Illinois Governor and Chicago Mayor Said to be at Odds Over Gambling
Two of the top Democrats in the state of Illinois are said to be at odds over the issue of expanded casino gambling. Governor Pat Quinn and Chicago Mayor Rahm Emanuel have not spoken to one another in nearly two weeks over differing opinions about a casino expansion bill known as SB1739 that is currently awaiting a vote in the Illinois House of Representatives, according to local alternative weekly the Chicago Reader.
Emanuel wants Chicago casino
At the heart of the divide between Emanuel and Quinn is a controversial plan to put a casino in downtown Chicago, something Emanuel has lobbied hard for since he has been in office.
Emanuel previously served as President Obama’s Chief of Staff before returning to his hometown and taking the mayoral job from Mayor Richard M. Daley, who held that position for a remarkable 22 years. Daley’s father, Richard J. Daley, also served as mayor of the nation’s third largest city, though his tenure was a bit shorter at only 21 years, from 1955 until 1976.
Emanuel desperately wants a casino to be built in Chicago’s downtown center, and has said on many occasions that he intends to put revenue generated by the casino toward the city’s struggling public school system. The mayor is currently facing major opposition from residents and neighbors due to his plan to close a number of schools across the city to save money as well as to improve the quality of education offered to Chicago schoolchildren.
Earlier this month a video was posted to the Mayor’s YouTube channel, detailing how the money would be spent to modernize and improve city schools.
No casinos before pension reform, Quinn says
For his part, Quinn, who has never been a proponent of expanding gambling in Illinois, has reaffirmed this week that he expects a major overhaul of the state’s underfunded public pension system to take precedence over casino expansion. SB1739, which passed the Illinois State Senate earlier this month absent a provision that also would have cleared the way for Illinoisans to place online wagers, would allow for the construction of five new land-based casinos, including the Chicago property, in addition to the installation of slot machines in Chicago’s two airports, O’Hare and Midway.
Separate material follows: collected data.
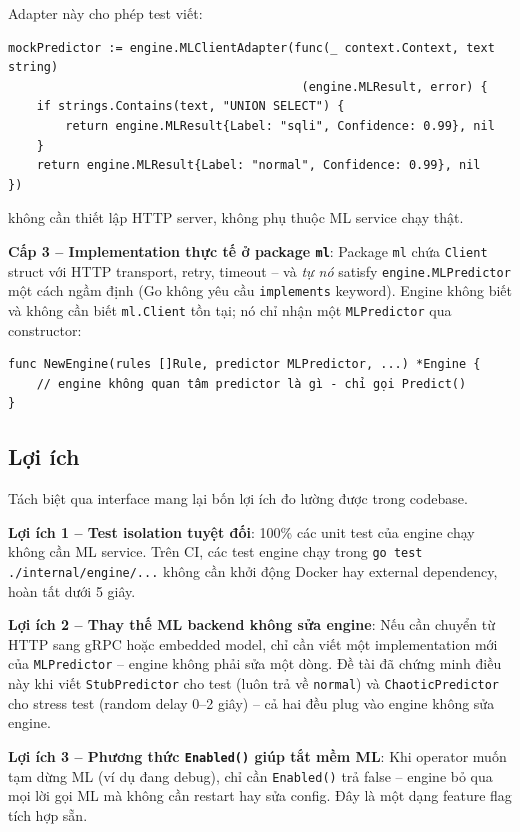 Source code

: \documentclass[../DoAn.tex]{subfiles}
\begin{document}
Adapter này cho phép test viết:

\begin{verbatim}
mockPredictor := engine.MLClientAdapter(func(_ context.Context, text string)
                                         (engine.MLResult, error) {
    if strings.Contains(text, "UNION SELECT") {
        return engine.MLResult{Label: "sqli", Confidence: 0.99}, nil
    }
    return engine.MLResult{Label: "normal", Confidence: 0.99}, nil
})
\end{verbatim}

không cần thiết lập HTTP server, không phụ thuộc ML service chạy thật.

\textbf{Cấp 3 -- Implementation thực tế ở package \texttt{ml}}: Package
\texttt{ml} chứa \texttt{Client} struct với HTTP transport, retry, timeout
-- và \textit{tự nó} satisfy \texttt{engine.MLPredictor} một cách ngầm
định (Go không yêu cầu \texttt{implements} keyword). Engine không biết và
không cần biết \texttt{ml.Client} tồn tại; nó chỉ nhận một
\texttt{MLPredictor} qua constructor:

\begin{verbatim}
func NewEngine(rules []Rule, predictor MLPredictor, ...) *Engine {
    // engine không quan tâm predictor là gì - chỉ gọi Predict()
}
\end{verbatim}

\subsection{Lợi ích}
\label{subsection:5.4.3}

Tách biệt qua interface mang lại bốn lợi ích đo lường được trong codebase.

\textbf{Lợi ích 1 -- Test isolation tuyệt đối}: 100\% các unit test của
engine chạy không cần ML service. Trên CI, các test engine chạy trong
\texttt{go test ./internal/engine/...} không cần khởi động Docker hay
external dependency, hoàn tất dưới 5 giây.

\textbf{Lợi ích 2 -- Thay thế ML backend không sửa engine}: Nếu cần
chuyển từ HTTP sang gRPC hoặc embedded model, chỉ cần viết một implementation
mới của \texttt{MLPredictor} -- engine không phải sửa một dòng. Đề tài
đã chứng minh điều này khi viết \texttt{StubPredictor} cho test (luôn trả
về \texttt{normal}) và \texttt{ChaoticPredictor} cho stress test (random
delay 0--2 giây) -- cả hai đều plug vào engine không sửa engine.

\textbf{Lợi ích 3 -- Phương thức \texttt{Enabled()} giúp tắt mềm ML}: Khi
operator muốn tạm dừng ML (ví dụ đang debug), chỉ cần \texttt{Enabled()}
trả false -- engine bỏ qua mọi lời gọi ML mà không cần restart hay sửa
config. Đây là một dạng feature flag tích hợp sẵn.
\end{document}
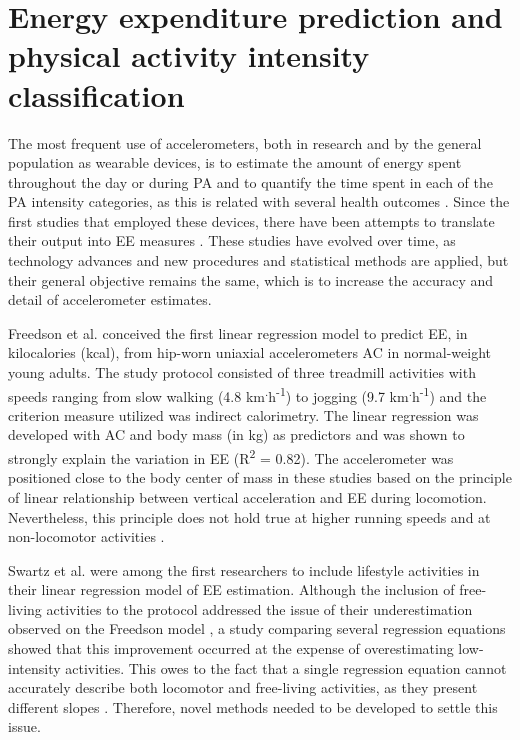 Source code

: \documentclass[12pt]{article}
\begin{document}
\section*{Energy expenditure prediction and physical activity intensity classification}

The most frequent use of accelerometers, both in research and by the general population as wearable devices, is to estimate the amount of energy spent throughout the day or during PA and to quantify the time spent in each of the PA intensity categories, as this is related with several health outcomes . Since the first studies that employed these devices, there have been attempts to translate their output into EE measures . These studies have evolved over time, as technology advances and new procedures and statistical methods are applied, but their general objective remains the same, which is to increase the accuracy and detail of accelerometer estimates.

Freedson et al.  conceived the first linear regression model to predict EE, in kilocalories (kcal), from hip-worn uniaxial accelerometers AC in normal-weight young adults. The study protocol consisted of three treadmill activities with speeds ranging from slow walking (4.8 km\textsuperscript{.}h\textsuperscript{-1}) to jogging (9.7 km\textsuperscript{.}h\textsuperscript{-1}) and the criterion measure utilized was indirect calorimetry. The linear regression was developed with AC and body mass (in kg) as predictors and was shown to strongly explain the variation in EE  (R\textsuperscript{2} = 0.82). The accelerometer was positioned close to the body center of mass in these studies based on the principle of linear relationship between vertical acceleration and EE during locomotion. Nevertheless, this principle does not hold true at higher running speeds and at non-locomotor activities .

Swartz et al.  were among the first researchers to include lifestyle activities in their linear regression model of EE estimation. Although the inclusion of free-living activities to the protocol addressed the issue of their underestimation observed on the Freedson model , a study comparing several regression equations  showed that this improvement occurred at the expense of overestimating low-intensity activities. This owes to the fact that a single regression equation cannot accurately describe both locomotor and free-living activities, as they present different slopes . Therefore, novel methods needed to be developed to settle this issue.
\end{document}
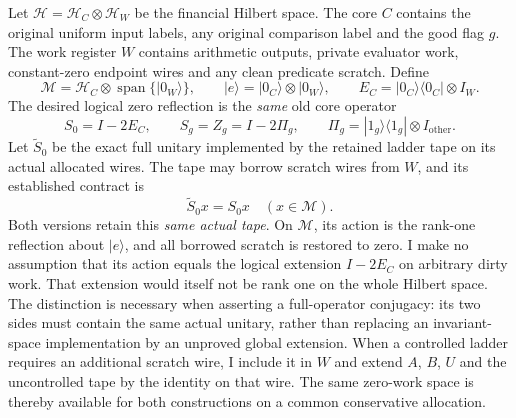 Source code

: \documentclass[11pt]{article}
\begin{document}
Let $\mathcal H=\mathcal H_C\otimes\mathcal H_W$ be the financial
Hilbert space. The core $C$ contains the original uniform input labels,
any original comparison label and the good flag $g$. The work register
$W$ contains arithmetic outputs, private evaluator work, constant-zero
endpoint wires and any clean predicate scratch. Define
\begin{equation}
 \mathcal M=\mathcal H_C\otimes\operatorname{span}\{|0_W\rangle\},
 \qquad |e\rangle=|0_C\rangle\otimes|0_W\rangle,
 \qquad E_C=|0_C\rangle\langle0_C|\otimes I_W.
 \label{eq:conjugation-clean-space}
\end{equation}
The desired logical zero reflection is the \emph{same} old core operator
\begin{equation}
 S_0=I-2E_C,
 \qquad S_g=Z_g=I-2\Pi_g,
 \qquad \Pi_g=|1_g\rangle\langle1_g|\otimes I_{\mathrm{other}}.
 \label{eq:conjugation-reflections}
\end{equation}
Let $\widetilde S_0$ be the exact full unitary implemented by the
retained ladder tape on its actual allocated wires. The tape may borrow
scratch wires from $W$, and its established contract is
\begin{equation}
 \widetilde S_0x=S_0x\quad(x\in\mathcal M).
 \label{eq:conjugation-physical-zero-reflection}
\end{equation}
Both versions retain this \emph{same actual tape}. On $\mathcal M$,
its action is the rank-one reflection about $|e\rangle$, and all
borrowed scratch is restored to zero. I make no assumption that its
action equals the logical extension $I-2E_C$ on arbitrary dirty work.
That extension would itself not be rank one on the whole Hilbert
space. The distinction is necessary when asserting a full-operator
conjugacy: its two sides must contain the same actual unitary, rather
than replacing an invariant-space implementation by an unproved
global extension.
When a controlled ladder requires an additional scratch wire, I include
it in $W$ and extend $A$, $B$, $U$ and the uncontrolled tape by the
identity on that wire. The same zero-work space is thereby available
for both constructions on a common conservative allocation.
\end{document}

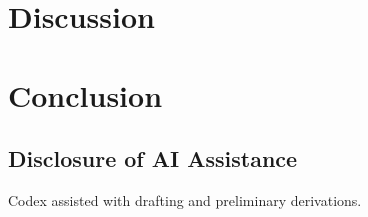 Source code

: \section{Discussion}
\label{sec:discussion}


\section{Conclusion}
\label{sec:conclusion}


\subsection*{Disclosure of AI Assistance}
\label{subsec:ai_disclosure}

\noindent Codex assisted with drafting and preliminary derivations. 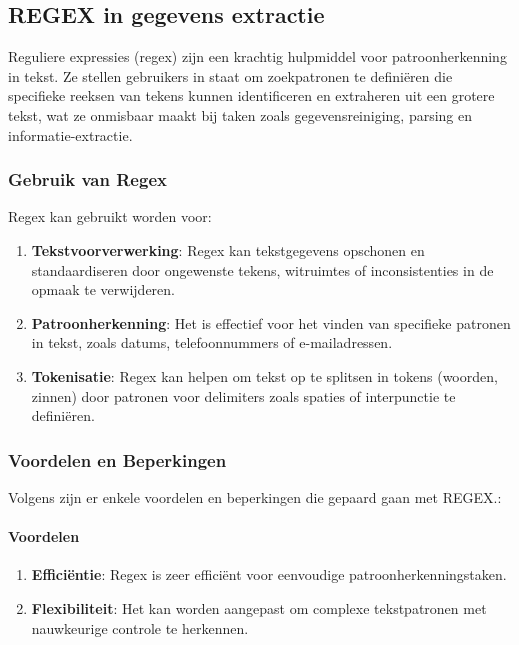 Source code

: 



\subsection{REGEX in gegevens extractie}

Reguliere expressies (regex) zijn een krachtig hulpmiddel voor patroonherkenning in tekst. Ze stellen gebruikers in staat om zoekpatronen te definiëren die specifieke reeksen van tekens kunnen identificeren en extraheren uit een grotere tekst, wat ze onmisbaar maakt bij taken zoals gegevensreiniging, parsing en informatie-extractie.

\subsubsection{Gebruik van Regex}
Regex kan gebruikt worden voor:
\begin{enumerate}
    \item \textbf{Tekstvoorverwerking}: Regex kan tekstgegevens opschonen en standaardiseren door ongewenste tekens, witruimtes of inconsistenties in de opmaak te verwijderen.
    \item \textbf{Patroonherkenning}: Het is effectief voor het vinden van specifieke patronen in tekst, zoals datums, telefoonnummers of e-mailadressen.
    \item \textbf{Tokenisatie}: Regex kan helpen om tekst op te splitsen in tokens (woorden, zinnen) door patronen voor delimiters zoals spaties of interpunctie te definiëren.
\end{enumerate}

\subsubsection{Voordelen en Beperkingen}
Volgens \textcite{B_2022} zijn er enkele voordelen en beperkingen die gepaard gaan met REGEX.:
\paragraph{Voordelen}
\begin{enumerate}
    \item \textbf{Efficiëntie}: Regex is zeer efficiënt voor eenvoudige patroonherkenningstaken.
    \item \textbf{Flexibiliteit}: Het kan worden aangepast om complexe tekstpatronen met nauwkeurige controle te herkennen.
\end{enumerate}
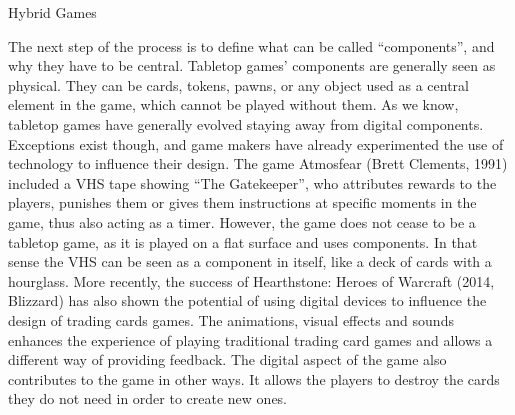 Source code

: Hybrid Games

The next step of the process is to define what can be called “components”, and why they have to be central. Tabletop games’ components are generally seen as physical. They can be cards, tokens, pawns, or any object used as a central element in the game, which cannot be played without them.  As we know, tabletop games have generally evolved staying away from digital components. Exceptions exist though, and game makers have already experimented the use of technology to influence their design. The game Atmosfear (Brett Clements, 1991) included a VHS tape showing “The Gatekeeper”, who attributes rewards to the players, punishes them or gives them instructions at specific moments in the game, thus also acting as a timer. However, the game does not cease to be a tabletop game, as it is played on a flat surface and uses components. In that sense the VHS can be seen as a component in itself, like a deck of cards with a hourglass. 
More recently, the success of Hearthstone: Heroes of Warcraft (2014, Blizzard) has also shown the potential of using digital devices to influence the design of trading cards games. The animations, visual effects and sounds enhances the experience of playing traditional trading card games and allows a different way of providing feedback. The digital aspect of the game also contributes to the game in other ways. It allows the players to destroy the cards they do not need in order to create new ones.
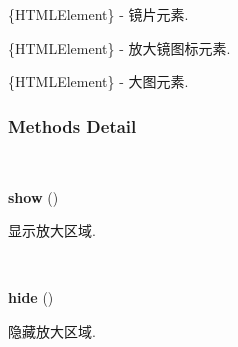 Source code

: \documentclass[letterpaper,10pt,english]{sphinxmanual}
\begin{document}

\begin{fulllineitems}
\label{api/component/imagezoom/index:ImageZoom.lens}
\{HTMLElement\} - 镜片元素.

\end{fulllineitems}



\begin{fulllineitems}
\{HTMLElement\} - 放大镜图标元素.

\end{fulllineitems}



\begin{fulllineitems}
\label{api/component/imagezoom/index:ImageZoom.bigImage}
\{HTMLElement\} - 大图元素.

\end{fulllineitems}



\subsubsection{Methods Detail}
\label{api/component/imagezoom/index:methods-detail}

\begin{fulllineitems}
\label{api/component/imagezoom/index:ImageZoom.show}~
\begin{DUlineblock}{0em}
\item[] \textbf{show} ()
\item[] 显示放大区域.
\end{DUlineblock}

\end{fulllineitems}



\begin{fulllineitems}
\label{api/component/imagezoom/index:ImageZoom.hide}~
\begin{DUlineblock}{0em}
\item[] \textbf{hide} ()
\item[] 隐藏放大区域.
\end{DUlineblock}

\end{fulllineitems}
\end{document}
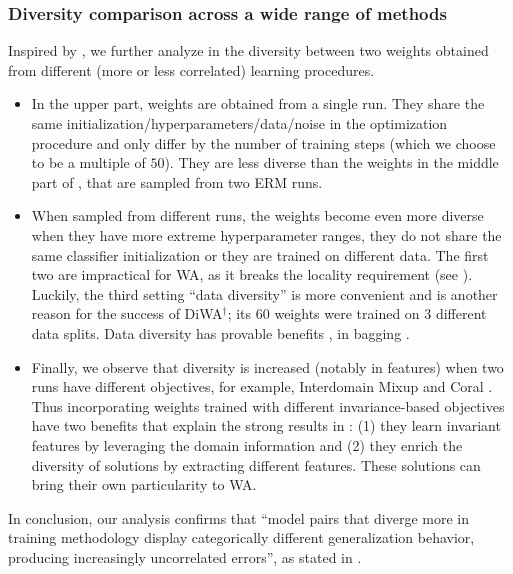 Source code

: \subsubsection{Diversity comparison across a wide range of methods}
\label{app:more_diversity_comparison}
Inspired by \cite{gontijolopes2022no}, we further analyze in  the diversity between two weights obtained from different (more or less correlated) learning procedures.
\begin{itemize}
    \item In the upper part, weights are obtained from a single run. They share the same initialization/hyperparameters/data/noise in the optimization procedure and only differ by the number of training steps (which we choose to be a multiple of $50$). They are less diverse than the weights in the middle part of , that are sampled from two ERM runs.
    \item  When sampled from different runs, the weights become even more diverse when they have more extreme hyperparameter ranges, they do not share the same classifier initialization or they are trained on different data. The first two are impractical for WA, as it breaks the locality requirement (see ).
          Luckily, the third setting \enquote{data diversity} is more convenient and is another reason for the success of DiWA$^{\dagger}$; its $60$ weights were trained on $3$ different data splits. Data diversity has provable benefits \cite{efron1992bootstrap}, \eg in bagging \cite{breiman1996bagging}.
    \item Finally, we observe that diversity is increased (notably in features) when two runs have different objectives, for example, Interdomain Mixup \cite{yan2020improve} and Coral \cite{coral216aaai}. Thus incorporating weights trained with different invariance-based objectives have two benefits that explain the strong results in : (1) they learn invariant features by leveraging the domain information and (2) they enrich the diversity of solutions by extracting different features. These solutions can bring their own particularity to WA.
\end{itemize}
In conclusion, our analysis confirms that \enquote{model pairs that diverge more in training methodology display categorically different generalization behavior, producing increasingly uncorrelated errors}, as stated in \cite{gontijolopes2022no}.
The bill has powerful proponents such as Emanuel, but it also has its share of opposition. Recently the Illinois Chamber of Commerce has begun to air radio advertisements slamming the bill, and residents in the areas where the Chicago casino has been proposed to be built have also expressed concerns about what such a project might mean for property values and future development plans.
Time running out
The next few weeks should be interesting as far as the Illinois bill is concerned. The current legislative session will end on May 31, and legislators are facing pressure from Quinn to put the matter of legalizing gay marriage ahead of the casino bill as well, with Quinn insisting that the votes are in place for gay marriage.
There are many gambling proponents, however, who point out that what Illinois needs most to solve its pension crisis, in addition to its other fiscal woes, is revenue. Those in favor of expanding casino gambling in the Land of Lincoln are quick to note that millions of dollars in potential revenue are being lost every year as Illinois residents travel to casinos in neighboring Indiana, Wisconsin, and Iowa.